PROMPT ::
In the listing below, find the line holding "Projeto de estudo" and the line holding "### Data Collection". Write out those two lines and all lines between, exactly, and nothing more.

DATA FOR ANALYSIS ::
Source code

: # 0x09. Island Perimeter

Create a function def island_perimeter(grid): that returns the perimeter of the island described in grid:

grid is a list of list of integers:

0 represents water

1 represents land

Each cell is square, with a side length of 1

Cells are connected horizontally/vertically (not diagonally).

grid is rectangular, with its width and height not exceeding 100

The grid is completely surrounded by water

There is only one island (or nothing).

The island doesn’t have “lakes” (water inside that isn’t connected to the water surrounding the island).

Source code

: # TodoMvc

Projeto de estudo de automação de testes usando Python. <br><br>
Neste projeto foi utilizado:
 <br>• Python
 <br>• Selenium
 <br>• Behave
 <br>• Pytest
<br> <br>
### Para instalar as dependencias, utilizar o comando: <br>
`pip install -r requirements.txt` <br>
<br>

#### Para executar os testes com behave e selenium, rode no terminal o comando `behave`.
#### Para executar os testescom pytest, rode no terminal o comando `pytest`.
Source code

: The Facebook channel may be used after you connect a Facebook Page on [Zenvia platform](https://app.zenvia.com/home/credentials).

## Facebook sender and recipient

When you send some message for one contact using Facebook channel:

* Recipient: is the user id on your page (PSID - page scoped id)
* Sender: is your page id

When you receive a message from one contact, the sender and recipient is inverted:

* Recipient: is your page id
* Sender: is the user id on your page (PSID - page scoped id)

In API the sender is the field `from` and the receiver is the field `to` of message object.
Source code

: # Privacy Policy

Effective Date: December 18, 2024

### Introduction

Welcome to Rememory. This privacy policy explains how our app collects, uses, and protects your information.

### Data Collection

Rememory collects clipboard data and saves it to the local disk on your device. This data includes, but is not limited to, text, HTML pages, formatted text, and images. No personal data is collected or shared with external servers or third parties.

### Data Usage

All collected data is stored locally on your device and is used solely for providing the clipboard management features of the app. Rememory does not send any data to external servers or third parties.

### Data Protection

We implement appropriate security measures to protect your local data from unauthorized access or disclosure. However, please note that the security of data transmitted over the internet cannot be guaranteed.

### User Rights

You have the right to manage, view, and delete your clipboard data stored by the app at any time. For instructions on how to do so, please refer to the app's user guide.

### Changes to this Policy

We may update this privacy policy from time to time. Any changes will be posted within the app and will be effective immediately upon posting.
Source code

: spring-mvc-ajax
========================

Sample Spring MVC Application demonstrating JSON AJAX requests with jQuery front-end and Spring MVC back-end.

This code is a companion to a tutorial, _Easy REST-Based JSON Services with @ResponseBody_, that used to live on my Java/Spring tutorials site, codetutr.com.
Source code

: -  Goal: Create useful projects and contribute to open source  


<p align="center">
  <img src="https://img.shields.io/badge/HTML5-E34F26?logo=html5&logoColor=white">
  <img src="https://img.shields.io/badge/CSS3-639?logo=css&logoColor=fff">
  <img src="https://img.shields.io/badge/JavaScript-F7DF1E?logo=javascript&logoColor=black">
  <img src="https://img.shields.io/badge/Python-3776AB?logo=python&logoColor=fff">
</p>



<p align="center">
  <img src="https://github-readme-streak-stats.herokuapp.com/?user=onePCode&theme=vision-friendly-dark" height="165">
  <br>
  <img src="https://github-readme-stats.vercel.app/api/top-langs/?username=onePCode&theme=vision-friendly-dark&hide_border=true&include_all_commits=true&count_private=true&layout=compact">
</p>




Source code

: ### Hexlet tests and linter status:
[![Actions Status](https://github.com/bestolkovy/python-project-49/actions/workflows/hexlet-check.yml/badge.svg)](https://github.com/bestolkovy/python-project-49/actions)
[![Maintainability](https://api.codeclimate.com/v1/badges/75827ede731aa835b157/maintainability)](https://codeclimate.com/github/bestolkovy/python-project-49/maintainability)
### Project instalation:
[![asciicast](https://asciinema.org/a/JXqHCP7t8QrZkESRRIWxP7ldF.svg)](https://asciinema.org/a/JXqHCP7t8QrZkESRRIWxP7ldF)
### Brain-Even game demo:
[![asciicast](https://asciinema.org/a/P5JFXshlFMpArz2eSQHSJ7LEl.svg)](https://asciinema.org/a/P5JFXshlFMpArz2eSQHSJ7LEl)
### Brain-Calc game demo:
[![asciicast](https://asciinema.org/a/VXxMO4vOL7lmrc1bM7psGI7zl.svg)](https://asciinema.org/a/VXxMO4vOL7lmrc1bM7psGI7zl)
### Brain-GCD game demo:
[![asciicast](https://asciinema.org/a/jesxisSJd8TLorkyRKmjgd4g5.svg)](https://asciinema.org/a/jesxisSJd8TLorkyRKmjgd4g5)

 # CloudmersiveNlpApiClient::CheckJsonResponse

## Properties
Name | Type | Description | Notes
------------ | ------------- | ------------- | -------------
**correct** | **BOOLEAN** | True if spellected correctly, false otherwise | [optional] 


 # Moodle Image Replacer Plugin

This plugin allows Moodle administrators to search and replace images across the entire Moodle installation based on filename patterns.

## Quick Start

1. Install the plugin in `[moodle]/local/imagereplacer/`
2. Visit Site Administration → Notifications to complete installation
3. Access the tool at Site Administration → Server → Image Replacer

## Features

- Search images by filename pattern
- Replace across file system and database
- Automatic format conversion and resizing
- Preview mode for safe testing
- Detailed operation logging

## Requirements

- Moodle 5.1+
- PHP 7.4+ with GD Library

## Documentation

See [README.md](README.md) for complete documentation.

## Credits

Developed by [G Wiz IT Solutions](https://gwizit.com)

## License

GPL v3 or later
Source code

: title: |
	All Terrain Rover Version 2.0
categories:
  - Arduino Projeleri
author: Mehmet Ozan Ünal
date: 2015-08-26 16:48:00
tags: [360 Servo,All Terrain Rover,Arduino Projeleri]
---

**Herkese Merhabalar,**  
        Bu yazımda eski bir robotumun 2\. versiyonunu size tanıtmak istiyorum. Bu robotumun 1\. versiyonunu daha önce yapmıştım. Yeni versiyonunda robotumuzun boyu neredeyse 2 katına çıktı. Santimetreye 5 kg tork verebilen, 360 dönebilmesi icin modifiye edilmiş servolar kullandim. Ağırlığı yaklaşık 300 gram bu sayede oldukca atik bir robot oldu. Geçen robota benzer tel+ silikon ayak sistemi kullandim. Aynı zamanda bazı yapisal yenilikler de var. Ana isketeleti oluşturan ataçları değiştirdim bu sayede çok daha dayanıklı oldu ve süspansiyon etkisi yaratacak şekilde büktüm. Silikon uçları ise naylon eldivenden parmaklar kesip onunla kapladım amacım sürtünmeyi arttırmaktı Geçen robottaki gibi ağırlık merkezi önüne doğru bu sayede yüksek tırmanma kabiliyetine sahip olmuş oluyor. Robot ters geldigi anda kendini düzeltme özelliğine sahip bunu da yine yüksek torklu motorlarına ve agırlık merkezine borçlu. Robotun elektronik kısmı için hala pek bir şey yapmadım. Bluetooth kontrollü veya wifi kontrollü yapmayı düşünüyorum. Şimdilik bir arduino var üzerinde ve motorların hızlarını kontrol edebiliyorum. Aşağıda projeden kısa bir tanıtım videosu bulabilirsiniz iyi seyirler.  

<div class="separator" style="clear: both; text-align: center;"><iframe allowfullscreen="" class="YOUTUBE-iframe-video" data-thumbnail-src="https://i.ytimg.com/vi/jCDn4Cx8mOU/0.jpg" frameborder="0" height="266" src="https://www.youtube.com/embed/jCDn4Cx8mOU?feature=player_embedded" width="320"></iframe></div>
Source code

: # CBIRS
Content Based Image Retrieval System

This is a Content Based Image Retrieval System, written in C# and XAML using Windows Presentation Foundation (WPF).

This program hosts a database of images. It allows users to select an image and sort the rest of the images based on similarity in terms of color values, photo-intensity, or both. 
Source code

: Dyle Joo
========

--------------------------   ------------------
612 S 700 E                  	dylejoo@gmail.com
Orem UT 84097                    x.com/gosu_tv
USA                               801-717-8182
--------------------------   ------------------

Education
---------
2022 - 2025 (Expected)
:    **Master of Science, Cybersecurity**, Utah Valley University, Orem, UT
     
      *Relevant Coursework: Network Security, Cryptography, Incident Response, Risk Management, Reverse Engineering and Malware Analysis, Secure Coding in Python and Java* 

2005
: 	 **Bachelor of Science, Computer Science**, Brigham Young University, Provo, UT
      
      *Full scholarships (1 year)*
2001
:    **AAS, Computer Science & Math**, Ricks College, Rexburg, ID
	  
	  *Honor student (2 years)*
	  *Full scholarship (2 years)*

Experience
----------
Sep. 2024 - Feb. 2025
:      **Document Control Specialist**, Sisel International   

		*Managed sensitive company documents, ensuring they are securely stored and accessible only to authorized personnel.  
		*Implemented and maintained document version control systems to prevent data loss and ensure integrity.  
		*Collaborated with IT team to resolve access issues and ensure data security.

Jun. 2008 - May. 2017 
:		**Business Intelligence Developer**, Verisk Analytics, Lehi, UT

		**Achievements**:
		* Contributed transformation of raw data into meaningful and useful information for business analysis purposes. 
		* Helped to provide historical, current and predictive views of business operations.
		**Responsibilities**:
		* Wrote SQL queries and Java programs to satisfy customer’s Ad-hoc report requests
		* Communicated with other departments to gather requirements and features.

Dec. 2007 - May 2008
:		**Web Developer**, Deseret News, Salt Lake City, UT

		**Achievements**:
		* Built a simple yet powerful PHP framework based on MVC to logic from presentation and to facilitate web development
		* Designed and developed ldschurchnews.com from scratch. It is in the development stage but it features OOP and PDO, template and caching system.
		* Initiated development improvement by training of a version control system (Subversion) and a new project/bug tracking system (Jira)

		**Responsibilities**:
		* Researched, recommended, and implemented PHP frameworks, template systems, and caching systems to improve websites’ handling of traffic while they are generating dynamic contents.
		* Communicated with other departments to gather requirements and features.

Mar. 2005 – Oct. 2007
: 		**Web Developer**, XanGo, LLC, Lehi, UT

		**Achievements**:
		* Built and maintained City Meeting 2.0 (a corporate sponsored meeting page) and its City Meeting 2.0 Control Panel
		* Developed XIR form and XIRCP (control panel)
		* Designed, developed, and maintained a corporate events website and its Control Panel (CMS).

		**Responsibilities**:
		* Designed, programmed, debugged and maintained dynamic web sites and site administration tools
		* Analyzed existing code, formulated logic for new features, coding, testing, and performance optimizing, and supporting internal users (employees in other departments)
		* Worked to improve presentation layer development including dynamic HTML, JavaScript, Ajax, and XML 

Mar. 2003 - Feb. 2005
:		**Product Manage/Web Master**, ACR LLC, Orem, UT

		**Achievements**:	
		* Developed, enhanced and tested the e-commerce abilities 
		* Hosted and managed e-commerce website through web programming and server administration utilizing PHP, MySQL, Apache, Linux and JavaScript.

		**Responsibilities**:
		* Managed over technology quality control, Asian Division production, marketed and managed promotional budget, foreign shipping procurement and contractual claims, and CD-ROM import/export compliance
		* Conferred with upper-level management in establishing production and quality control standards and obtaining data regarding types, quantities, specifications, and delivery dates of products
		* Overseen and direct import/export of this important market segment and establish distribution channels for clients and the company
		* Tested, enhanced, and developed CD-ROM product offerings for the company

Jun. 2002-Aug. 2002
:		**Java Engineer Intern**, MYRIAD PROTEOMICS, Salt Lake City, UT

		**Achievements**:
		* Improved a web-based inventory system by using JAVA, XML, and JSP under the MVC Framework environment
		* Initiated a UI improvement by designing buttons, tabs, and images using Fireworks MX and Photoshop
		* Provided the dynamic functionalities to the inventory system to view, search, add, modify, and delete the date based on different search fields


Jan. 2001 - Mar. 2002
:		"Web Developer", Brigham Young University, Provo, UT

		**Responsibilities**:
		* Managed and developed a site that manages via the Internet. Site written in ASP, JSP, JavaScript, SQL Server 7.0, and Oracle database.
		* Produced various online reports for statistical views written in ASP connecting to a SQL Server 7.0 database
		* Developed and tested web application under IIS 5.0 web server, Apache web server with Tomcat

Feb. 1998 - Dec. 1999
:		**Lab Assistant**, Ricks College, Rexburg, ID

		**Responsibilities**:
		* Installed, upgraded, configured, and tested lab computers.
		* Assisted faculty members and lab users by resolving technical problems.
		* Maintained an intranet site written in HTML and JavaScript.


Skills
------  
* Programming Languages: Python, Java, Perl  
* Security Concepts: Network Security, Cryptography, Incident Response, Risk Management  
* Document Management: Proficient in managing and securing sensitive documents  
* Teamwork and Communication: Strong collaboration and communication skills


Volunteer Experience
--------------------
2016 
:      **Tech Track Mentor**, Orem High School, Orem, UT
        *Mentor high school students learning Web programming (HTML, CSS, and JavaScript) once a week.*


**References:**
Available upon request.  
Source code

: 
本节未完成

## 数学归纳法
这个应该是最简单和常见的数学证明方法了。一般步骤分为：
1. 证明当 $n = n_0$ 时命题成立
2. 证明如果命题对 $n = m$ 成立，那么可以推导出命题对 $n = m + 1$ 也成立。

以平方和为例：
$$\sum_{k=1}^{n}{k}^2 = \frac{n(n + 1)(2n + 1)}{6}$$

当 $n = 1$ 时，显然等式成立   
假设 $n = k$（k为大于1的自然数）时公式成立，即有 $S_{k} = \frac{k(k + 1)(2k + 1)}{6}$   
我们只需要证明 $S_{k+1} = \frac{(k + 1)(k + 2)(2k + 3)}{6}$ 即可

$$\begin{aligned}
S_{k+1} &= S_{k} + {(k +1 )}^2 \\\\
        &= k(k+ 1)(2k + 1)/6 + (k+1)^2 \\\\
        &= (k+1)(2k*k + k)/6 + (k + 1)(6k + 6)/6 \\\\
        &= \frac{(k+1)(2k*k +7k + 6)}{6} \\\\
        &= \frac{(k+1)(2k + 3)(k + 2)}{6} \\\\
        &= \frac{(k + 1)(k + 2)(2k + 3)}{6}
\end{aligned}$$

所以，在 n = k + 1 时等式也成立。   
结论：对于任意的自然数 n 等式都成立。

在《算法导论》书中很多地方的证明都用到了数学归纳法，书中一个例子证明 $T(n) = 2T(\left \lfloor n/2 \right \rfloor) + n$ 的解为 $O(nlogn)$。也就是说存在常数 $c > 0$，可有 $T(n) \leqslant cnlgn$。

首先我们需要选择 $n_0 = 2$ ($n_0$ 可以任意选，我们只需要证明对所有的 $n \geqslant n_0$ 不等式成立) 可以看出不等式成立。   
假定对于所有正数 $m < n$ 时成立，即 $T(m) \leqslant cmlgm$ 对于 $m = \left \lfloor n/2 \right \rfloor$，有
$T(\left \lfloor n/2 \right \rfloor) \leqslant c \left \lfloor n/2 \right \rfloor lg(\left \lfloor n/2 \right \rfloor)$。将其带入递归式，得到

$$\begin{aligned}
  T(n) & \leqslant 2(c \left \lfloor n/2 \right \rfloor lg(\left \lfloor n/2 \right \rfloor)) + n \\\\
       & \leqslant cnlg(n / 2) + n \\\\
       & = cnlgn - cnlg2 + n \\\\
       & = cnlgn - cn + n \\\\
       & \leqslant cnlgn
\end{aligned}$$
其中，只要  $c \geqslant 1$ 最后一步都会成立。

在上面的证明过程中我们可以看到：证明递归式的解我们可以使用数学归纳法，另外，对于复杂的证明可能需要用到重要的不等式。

OUTPUT FOR THIS TASK ::
Projeto de estudo de automação de testes usando Python. <br><br>
Neste projeto foi utilizado:
 <br>• Python
 <br>• Selenium
 <br>• Behave
 <br>• Pytest
<br> <br>
### Para instalar as dependencias, utilizar o comando: <br>
`pip install -r requirements.txt` <br>
<br>

#### Para executar os testes com behave e selenium, rode no terminal o comando `behave`.
#### Para executar os testescom pytest, rode no terminal o comando `pytest`.
Source code

: The Facebook channel may be used after you connect a Facebook Page on [Zenvia platform](https://app.zenvia.com/home/credentials).

## Facebook sender and recipient

When you send some message for one contact using Facebook channel:

* Recipient: is the user id on your page (PSID - page scoped id)
* Sender: is your page id

When you receive a message from one contact, the sender and recipient is inverted:

* Recipient: is your page id
* Sender: is the user id on your page (PSID - page scoped id)

In API the sender is the field `from` and the receiver is the field `to` of message object.
Source code

: # Privacy Policy

Effective Date: December 18, 2024

### Introduction

Welcome to Rememory. This privacy policy explains how our app collects, uses, and protects your information.

### Data Collection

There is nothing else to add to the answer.